## Dataset extract
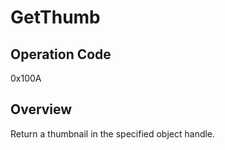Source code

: # GetThumb

## Operation Code

0x100A

## Overview

Return a thumbnail in the specified object handle.
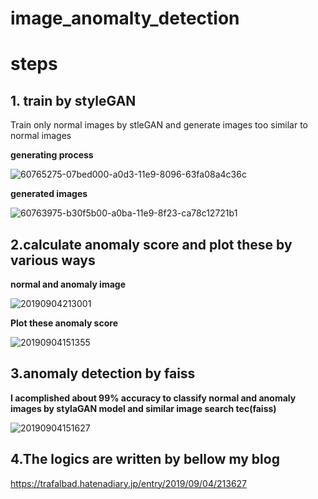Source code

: # image_anomalty_detection

# steps

## 1. train by styleGAN

Train only normal images by stleGAN and generate images too similar to normal images

<b>generating process</b>

![60765275-07bed000-a0d3-11e9-8096-63fa08a4c36c](https://user-images.githubusercontent.com/48679574/84467695-dc1b7100-acb7-11ea-9cc0-a0d1541671c7.GIF)


<b>generated images</b>

![60763975-b30f5b00-a0ba-11e9-8f23-ca78c12721b1](https://user-images.githubusercontent.com/48679574/84467703-e0e02500-acb7-11ea-858e-da572a164309.png)


## 2.calculate anomaly score and plot these by various ways

<b>normal and anomaly image</b>

![20190904213001](https://user-images.githubusercontent.com/48679574/84467756-053c0180-acb8-11ea-9adf-7cd0b547d7c3.jpg)

<b>Plot these anomaly score</b>

![20190904151355](https://user-images.githubusercontent.com/48679574/84467758-0705c500-acb8-11ea-9f62-c9323e33a31c.png)


## 3.anomaly detection by faiss

<b>I acomplished about 99% accuracy to classify normal and anomaly images by stylaGAN model and similar image search tec(faiss)</b>

![20190904151627](https://user-images.githubusercontent.com/48679574/84467759-09681f00-acb8-11ea-92f5-0e6b0babfc95.png)




## 4.The logics are written by bellow my blog

https://trafalbad.hatenadiary.jp/entry/2019/09/04/213627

## What is expected
Could you return the listing above exactly, minus its pictures?

## Exercise result
Source code

: # GetThumb

## Operation Code

0x100A

## Overview

Return a thumbnail in the specified object handle.
Source code

: # image_anomalty_detection

# steps

## 1. train by styleGAN

Train only normal images by stleGAN and generate images too similar to normal images

<b>generating process</b>

![60765275-07bed000-a0d3-11e9-8096-63fa08a4c36c](https://user-images.githubusercontent.com/48679574/84467695-dc1b7100-acb7-11ea-9cc0-a0d1541671c7.GIF)


<b>generated images</b>

![60763975-b30f5b00-a0ba-11e9-8f23-ca78c12721b1](https://user-images.githubusercontent.com/48679574/84467703-e0e02500-acb7-11ea-858e-da572a164309.png)


## 2.calculate anomaly score and plot these by various ways

<b>normal and anomaly image</b>

![20190904213001](https://user-images.githubusercontent.com/48679574/84467756-053c0180-acb8-11ea-9adf-7cd0b547d7c3.jpg)

<b>Plot these anomaly score</b>

![20190904151355](https://user-images.githubusercontent.com/48679574/84467758-0705c500-acb8-11ea-9f62-c9323e33a31c.png)


## 3.anomaly detection by faiss

<b>I acomplished about 99% accuracy to classify normal and anomaly images by stylaGAN model and similar image search tec(faiss)</b>

![20190904151627](https://user-images.githubusercontent.com/48679574/84467759-09681f00-acb8-11ea-92f5-0e6b0babfc95.png)




## 4.The logics are written by bellow my blog

https://trafalbad.hatenadiary.jp/entry/2019/09/04/213627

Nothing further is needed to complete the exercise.